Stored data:
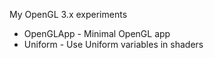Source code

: My OpenGL 3.x experiments
* OpenGLApp - Minimal OpenGL app
* Uniform - Use Uniform variables in shaders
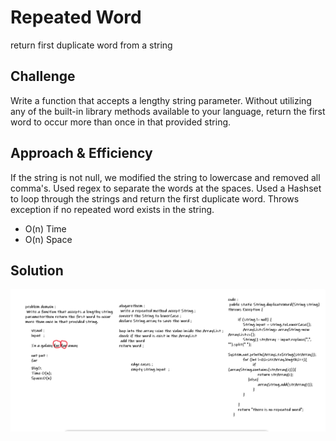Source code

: # Repeated Word
<!-- Short summary or background information -->
return first duplicate word from a string

## Challenge
<!-- Description of the challenge -->
Write a function that accepts a lengthy string parameter.
Without utilizing any of the built-in library methods available to your language, return the first word to occur more than once in that provided string.

## Approach & Efficiency
<!-- What approach did you take? Why? What is the Big O space/time for this approach? -->
If the string is not null, we modified the string to lowercase and removed all comma's. Used regex to
separate the words at the spaces. Used a Hashset to loop through the strings and return the
 first duplicate word. Throws exception if no repeated word exists in the string. 

- O(n) Time 
- O(n) Space

## Solution
<!-- Embedded whiteboard image -->
![Repeated-Word](../assets/repeated-Word.PNG)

• [Prompt]: Beginning with the line that holds "## Solution", copy the entries exactly to their last line, and leave out every earlier line.

• [Response for this exercise]:
## Solution
<!-- Embedded whiteboard image -->
![Repeated-Word](../assets/repeated-Word.PNG)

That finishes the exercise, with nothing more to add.